The late Stephen Keshi was remembered by friends and former colleagues on his first posthumous birthday.
Born on January 23, 1962, the late Keshi, who would have turned 55 on Monday, died on June 7, 2016 of suspected cardiac arrest.
While the legacies of Keshi are there for all to see, many are still keen to see that the Big Boss is immortalised by the relevant authorities.
Leading the line of ex-colleagues with tributes to Keshi was Friday Ekpo who played alongside the former Eagles Captain in the Nigeria national team.
In a chat with PREMIUM TIMES, Ekpo submitted that much more could still be done to immortalise Keshi even as he rallied former internationals to come together and take the bull by the horn to ensure that their legacies and labours past don’t go in vain.
“It is sad that Keshi is no longer here with us, we will continue to miss him but we cannot bring him back,” Ekpo said.
“Though I think much has not been done yet to immortalise Keshi, I think we ex-internationals should come up with ideas and ways we can immortalise ourselves” he added.
While Ekpo could not put a finger on a past birthday celebration with the Big Boss, he reckons that it was always a joyous mood around the late Super Eagles Coach.
“I cannot remember any birthday celebrated in camp actually but Keshi is always fun to be with, after matches he is always ready to go the extra mile to make everybody happy,” Ekpo recounted.
Also speaking with PREMIUM TIMES on the first post humus birthday for Keshi, Austin Popo who represents the Players’ Union in Nigeria said the body is already doing its bit to ensure that the name Keshi is never forgotten.
“It is very easy to forget someone’s name here in Nigeria but the Players’ Union have embarked on a project that will surely make Keshi to be continually remembered,” he said
Popo stated that a Football Academy with a vocational centre is to be built in Keshi’s name in Edo State.
According to the Players’ Union scribe, necessary ground work has been done and a dinner to raise funds will soon be held in Benin, Abuja and also in Lagos.
Popo reckoned that Keshi’s footprint on football in Nigeria and across Africa remains indelible
“He remains one of the few Nigerian coaches that have handled the national teams of other countries in Togo and Mali.
“One thing I always like about Keshi is he is not afraid to take risk, look how he integrated young players into the Super Eagles, that is what we are benefitting right now,” Popo concluded.
For another former Keshi colleague, Ike Shorunmu, the Big Boss is simply the true definition of a man.
“When you talk of a real man, Keshi was one.
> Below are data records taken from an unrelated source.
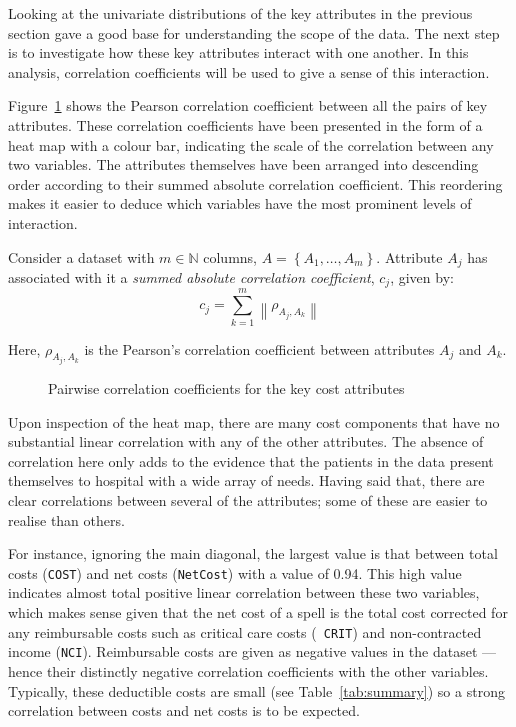 Looking at the univariate distributions of the key attributes in the previous
section gave a good base for understanding the scope of the data. The next step
is to investigate how these key attributes interact with one another. In this
analysis, correlation coefficients will be used to give a sense of this
interaction.

Figure~\ref{fig:corr_heatmap} shows the Pearson correlation coefficient between
all the pairs of key attributes. These correlation coefficients have been
presented in the form of a heat map with a colour bar, indicating the scale of
the correlation between any two variables. The attributes themselves have been
arranged into descending order according to their summed absolute correlation
coefficient. This reordering makes it easier to deduce which variables have the
most prominent levels of interaction.

\begin{definition}
    Consider a dataset with \(m \in \mathbb{N}\) columns,
    \(A = \left\{A_1, \ldots, A_m\right\}\). Attribute \(A_j\) has
    associated with it a \emph{summed absolute correlation coefficient},
    \(c_j\), given by:
    \begin{equation}\label{eq:abs_corr}
        c_j = \sum_{k=1}^{m} \left\| \rho_{A_j, A_k} \right\|
    \end{equation}

    Here, \(\rho_{A_j, A_k}\) is the Pearson's correlation coefficient
    between attributes \(A_j\) and \(A_k\).
\end{definition}

\begin{figure}
    \caption{%
        Pairwise correlation coefficients for the key cost attributes
    }\label{fig:corr_heatmap}
\end{figure}

Upon inspection of the heat map, there are many cost components that have no
substantial linear correlation with any of the other attributes. The absence of
correlation here only adds to the evidence that the patients in the data present
themselves to hospital with a wide array of needs. Having said that, there are
clear correlations between several of the attributes; some of these are easier
to realise than others.

For instance, ignoring the main diagonal, the largest value is that between
total costs ({\tt COST}) and net costs ({\tt NetCost}) with a value of 0.94.
This high value indicates almost total positive linear correlation between these
two variables, which makes sense given that the net cost of a spell is the total
cost corrected for any reimbursable costs such as critical care costs ({\tt
CRIT}) and non-contracted income ({\tt NCI}). Reimbursable costs are given as
negative values in the dataset --- hence their distinctly negative correlation
coefficients with the other variables. Typically, these deductible costs are
small (see Table~\ref{tab:summary}) so a strong correlation between costs and
net costs is to be expected.

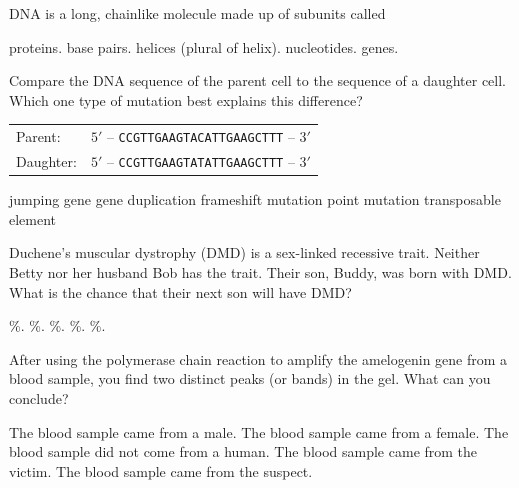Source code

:\question
DNA is a long, chainlike molecule made up of subunits called

\begin{choices}
\choice proteins.%
\choice base pairs.%
\choice helices (plural of helix).%
\correctchoice nucleotides.%
\choice genes.%
\end{choices}

\question
Compare the DNA sequence of the parent cell to the sequence of a daughter cell.  Which one type of mutation best explains this difference?

\vspace{0.4\baselineskip}
\begin{tabular}{@{}ll@{}}
Parent: & $5'$ -- \texttt{CCGTTGAAGTACATTGAAGCTTT} -- $3'$\\
Daughter: & $5'$ -- \texttt{CCGTTGAAGTATATTGAAGCTTT} -- $3'$\\
\end{tabular}

\begin{choices}
\choice jumping gene%
\choice gene duplication%
\choice frameshift mutation%
\correctchoice point mutation%
\choice transposable element%
\end{choices}


\question
Duchene's muscular dystrophy (DMD) is a sex-linked recessive trait. Neither Betty nor her husband Bob has the trait. Their son, Buddy, was born with DMD. What is the chance that their next son will have DMD?

\begin{choices}
\%.%
\%.%
\%.%
\%.%
\%.%
\end{choices}


\question
After using the polymerase chain reaction to amplify the amelogenin gene from a blood sample, you find two distinct peaks (or bands) in the gel.  What can you conclude?

\begin{choices}
\correctchoice The blood sample came from a male.%
\choice The blood sample came from a female.%
\choice The blood sample did not come from a human.%
\choice The blood sample came from the victim.%
\choice The blood sample came from the suspect.%
\end{choices}

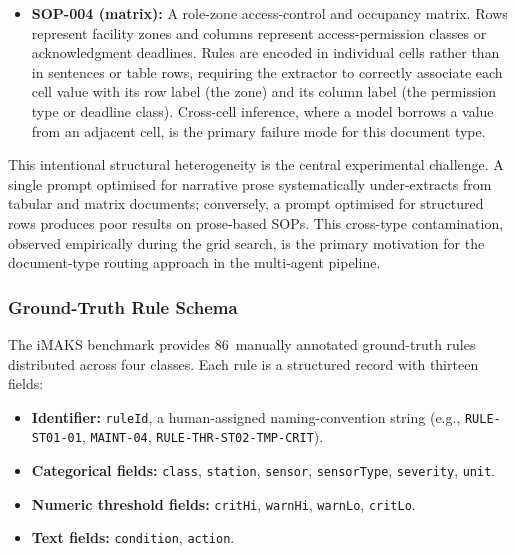 ﻿\documentclass[11pt]{article}
\begin{document}
\begin{itemize}
    \item \textbf{SOP-004 (matrix):}
          A role-zone access-control and occupancy matrix.
          Rows represent facility zones and columns represent access-permission
          classes or acknowledgment deadlines.
          Rules are encoded in individual cells rather than in sentences or table
          rows, requiring the extractor to correctly associate each cell value
          with its row label (the zone) and its column label (the permission type
          or deadline class).
          Cross-cell inference, where a model borrows a value from an adjacent cell,
          is the primary failure mode for this document type.
\end{itemize}

This intentional structural heterogeneity is the central experimental challenge.
A single prompt optimised for narrative prose systematically under-extracts from
tabular and matrix documents; conversely, a prompt optimised for structured rows
produces poor results on prose-based SOPs.
This cross-type contamination, observed empirically during the grid search, is
the primary motivation for the document-type routing approach in the multi-agent
pipeline.

\subsubsection{Ground-Truth Rule Schema}
\label{sec:gt_schema}
The iMAKS benchmark provides 86~manually annotated ground-truth rules distributed
across four classes.
Each rule is a structured record with thirteen fields:

\begin{itemize}
    \item \textbf{Identifier:} \texttt{ruleId}, a human-assigned
          naming-convention string (e.g., \texttt{RULE-ST01-01},
          \texttt{MAINT-04}, \texttt{RULE-THR-ST02-TMP-CRIT}).
    \item \textbf{Categorical fields:} \texttt{class}, \texttt{station},
          \texttt{sensor}, \texttt{sensorType}, \texttt{severity}, \texttt{unit}.
    \item \textbf{Numeric threshold fields:} \texttt{critHi}, \texttt{warnHi},
          \texttt{warnLo}, \texttt{critLo}.
    \item \textbf{Text fields:} \texttt{condition}, \texttt{action}.
\end{itemize}
\end{document}
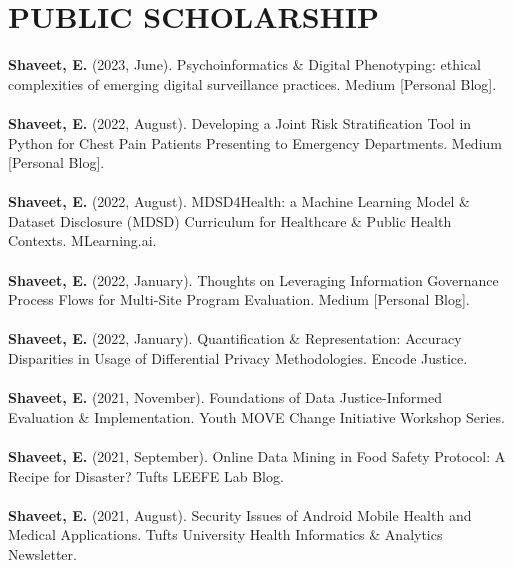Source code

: \documentclass[a4paper,12pt]{article}
\begin{document}
{\section*{PUBLIC SCHOLARSHIP}
\textbf{Shaveet, E.} (2023, June). Psychoinformatics \& Digital Phenotyping: ethical complexities of emerging digital surveillance practices. Medium [Personal Blog].\\
\\
\textbf{Shaveet, E.} (2022, August). Developing a Joint Risk Stratification Tool in Python for Chest Pain Patients Presenting to Emergency Departments. Medium [Personal Blog].\\
\\
\textbf{Shaveet, E.} (2022, August). MDSD4Health: a Machine Learning Model \& Dataset Disclosure (MDSD) Curriculum for Healthcare \& Public Health Contexts. MLearning.ai.\\
\\
\textbf{Shaveet, E.} (2022, January). Thoughts on Leveraging Information Governance Process Flows for Multi-Site Program Evaluation. Medium [Personal Blog].\\
\\
\textbf{Shaveet, E.} (2022, January). Quantification \& Representation: Accuracy Disparities in Usage of Differential Privacy Methodologies. Encode Justice.\\
\\
\textbf{Shaveet, E.} (2021, November). Foundations of Data Justice-Informed Evaluation \& Implementation. Youth MOVE Change Initiative Workshop Series.\\
\\
\textbf{Shaveet, E.} (2021, September). Online Data Mining in Food Safety Protocol: A Recipe for Disaster? Tufts LEEFE Lab Blog.\\
\\
\textbf{Shaveet, E.} (2021, August). Security Issues of Android Mobile Health and Medical Applications. Tufts University Health Informatics \& Analytics Newsletter.\\
}
\end{document}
When we were playing together, the kind of encouragement he gave to the team, his carriage, the charisma he showed to the team and his team mates was simply amazing.
“Now, he’s gone and I doubt even in the years to come if we can still get a player with these qualities. If at all there will ever be, it will simply take time,” Shorunmu said.
Among other landmarks, Keshi is the first African Coach to qualify two African countries, Nigeria and Togo, for the World Cup.
Keshi also won the African Nations Cup as a player and as a coach.